#### SUPPLIED INFORMATION

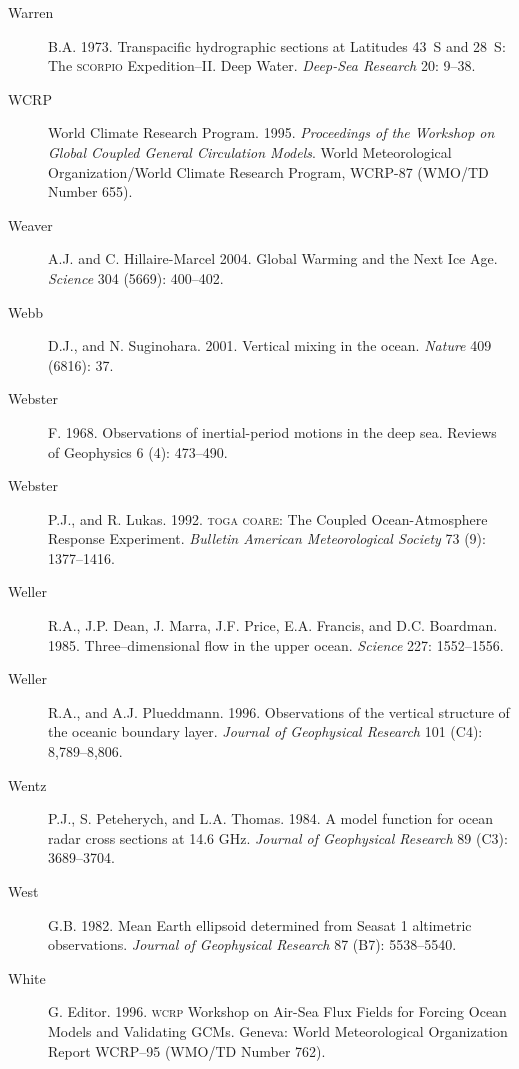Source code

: \begin{description}
\item [Warren]B.A. 1973. Transpacific hydrographic sections at
  Latitudes 43\degrees\ S and 28\degrees\ S: The \textsc{scorpio}
  Expedition--II. Deep Water. \textit{Deep-Sea Research} 20: 9--38.

\item [WCRP]World Climate Research Program. 1995. \textit{Proceedings
  of the Workshop on Global Coupled General Circulation Models}. World
  Meteorological Organization/World Climate Research Program, WCRP-87
  (WMO/TD Number 655).

\item [Weaver]A.J. and C. Hillaire-Marcel 2004. Global Warming and the
  Next Ice Age. \textit{Science} 304 (5669): 400--402.

\item [Webb]D.J., and N. Suginohara. 2001. Vertical mixing in the
  ocean.  \textit{Nature} 409 (6816): 37.

\item [Webster]F. 1968. Observations of inertial-period motions in the
  deep sea. Reviews of Geophysics 6 (4): 473--490.

\item [Webster]P.J., and R. Lukas. 1992. \textsc{toga coare}: The
  Coupled Ocean-Atmosphere Response Experiment. \textit{Bulletin
    American Meteorological Society} 73 (9): 1377--1416.

\item [Weller]R.A., J.P. Dean, J. Marra, J.F. Price, E.A. Francis, and
  D.C.  Boardman. 1985. Three--dimensional flow in the upper
  ocean. \textit{Science} 227: 1552--1556.

\item [Weller]R.A., and A.J. Plueddmann. 1996. Observations of the
  vertical structure of the oceanic boundary layer. \textit{Journal of
    Geophysical Research} 101 (C4): 8,789--8,806.

\item [Wentz]P.J., S. Peteherych, and L.A. Thomas. 1984. A model
  function for ocean radar cross sections at 14.6 GHz. \textit{Journal
    of Geophysical Research} 89 (C3): 3689--3704.

\item [West]G.B. 1982. Mean Earth ellipsoid determined from Seasat 1
  altimetric observations. \textit{Journal of Geophysical Research} 87
  (B7): 5538--5540.

\item [White]G. Editor. 1996. \textsc{wcrp} Workshop on Air-Sea Flux
  Fields for Forcing Ocean Models and Validating GCMs. Geneva: World
  Meteorological Organization Report WCRP--95 (WMO/TD Number 762).


\end{description}

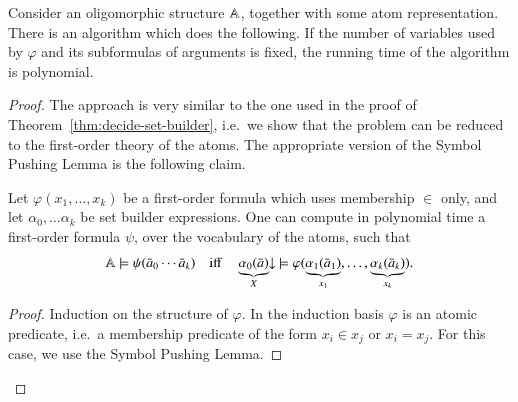 \begin{lemma}\label{lem:downset-lemma} 
	Consider an oligomorphic structure $\mathbb A$, together with some atom representation. There is an algorithm which does the following.
	If the number of variables used by $\varphi$ and its subformulas of arguments is  fixed, the running time of the algorithm is polynomial.
\end{lemma}
\begin{proof}
	The approach is very similar to the one used in the proof of Theorem~\ref{thm:decide-set-builder}, i.e.~we show that the problem can be reduced to the first-order theory of the atoms. The appropriate version of the Symbol Pushing Lemma is the following claim.
		\begin{claim} \label{claim:third-symbol-pushing} Let $\varphi(x_1,\ldots,x_k)$ be a first-order formula which uses membership $\in$ only, and  let $\alpha_0,\ldots\alpha_k$ be set builder expressions. One can compute in polynomial time a first-order formula $\psi$, over the vocabulary of the atoms,  such that 
		\begin{align*}
			\mathbb A \models \psi(\bar a_0 \cdots \bar a_k) 
			\quad \text{iff} \quad
	\underbrace{\alpha_0(\bar a)}_X\!\!\downarrow\ \models \varphi(\underbrace{\alpha_1(\bar a_1)}_{x_1},\ldots,\underbrace{\alpha_k(\bar a_k)}_{x_k}).
\end{align*}
	\end{claim}
	\begin{proof} Induction on the  structure of $\varphi$.
	    In the induction basis  $\varphi$ is an atomic predicate, i.e.~a membership predicate of the form  $x_i \in x_j$ or $x_i = x_j$. For this case, we use the Symbol Pushing Lemma. 
		

\end{proof}
\end{proof}
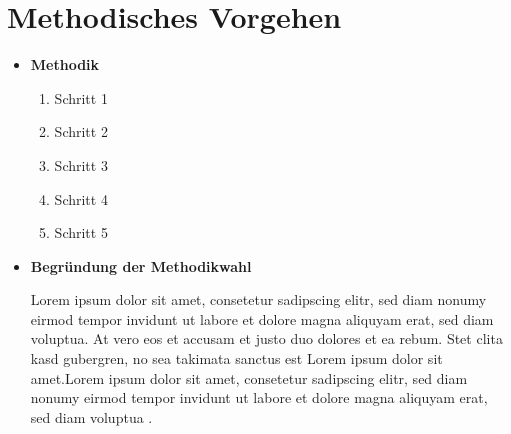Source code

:   \section{Methodisches Vorgehen}
  \label{subchap:methodisches_vorgehen}

  \begin{itemize}[label={}, leftmargin=0pt]
    \item\textbf{Methodik}

      \begin{enumerate}
          \item Schritt 1
          \item Schritt 2
          \item Schritt 3
          \item Schritt 4
          \item Schritt 5
      \end{enumerate}

    \item\textbf{Begründung der Methodikwahl}

      Lorem ipsum dolor sit amet, consetetur sadipscing elitr, sed diam nonumy eirmod tempor invidunt ut labore et dolore magna aliquyam erat, sed diam voluptua.
      At vero eos et accusam et justo duo dolores et ea rebum. Stet clita kasd gubergren, no sea takimata sanctus est Lorem ipsum dolor sit amet.Lorem ipsum dolor sit amet, consetetur sadipscing elitr, sed diam nonumy eirmod tempor invidunt ut labore et dolore magna aliquyam erat, sed diam voluptua \parencite[20--22]{howtocite}.

  \end{itemize}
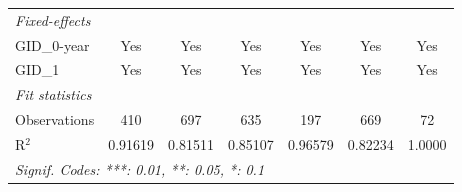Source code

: \begin{table}[H]
\begin{tabular}{lcccccc}
      \midrule
      \emph{Fixed-effects}\\
      GID\_0-year                                          & Yes           & Yes           & Yes      & Yes          & Yes      & Yes\\  
      GID\_1                                               & Yes           & Yes           & Yes      & Yes          & Yes      & Yes\\  
      \midrule
      \emph{Fit statistics}\\
      Observations                                         & 410           & 697           & 635      & 197          & 669      & 72\\  
      R$^2$                                                & 0.91619       & 0.81511       & 0.85107  & 0.96579      & 0.82234  & 1.0000\\  
      \midrule \midrule
      \multicolumn{7}{l}{\emph{Signif. Codes: ***: 0.01, **: 0.05, *: 0.1}}\\
   \end{tabular}
\end{table}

########

**ASSIGNMENT**
Which of the lines above include the string "that"? Pick them out and copy them.

**OUTPUT OF THE EXERCISE**
	The approach is very similar to the one used in the proof of Theorem~\ref{thm:decide-set-builder}, i.e.~we show that the problem can be reduced to the first-order theory of the atoms. The appropriate version of the Symbol Pushing Lemma is the following claim.
		\begin{claim} \label{claim:third-symbol-pushing} Let $\varphi(x_1,\ldots,x_k)$ be a first-order formula which uses membership $\in$ only, and  let $\alpha_0,\ldots\alpha_k$ be set builder expressions. One can compute in polynomial time a first-order formula $\psi$, over the vocabulary of the atoms,  such that 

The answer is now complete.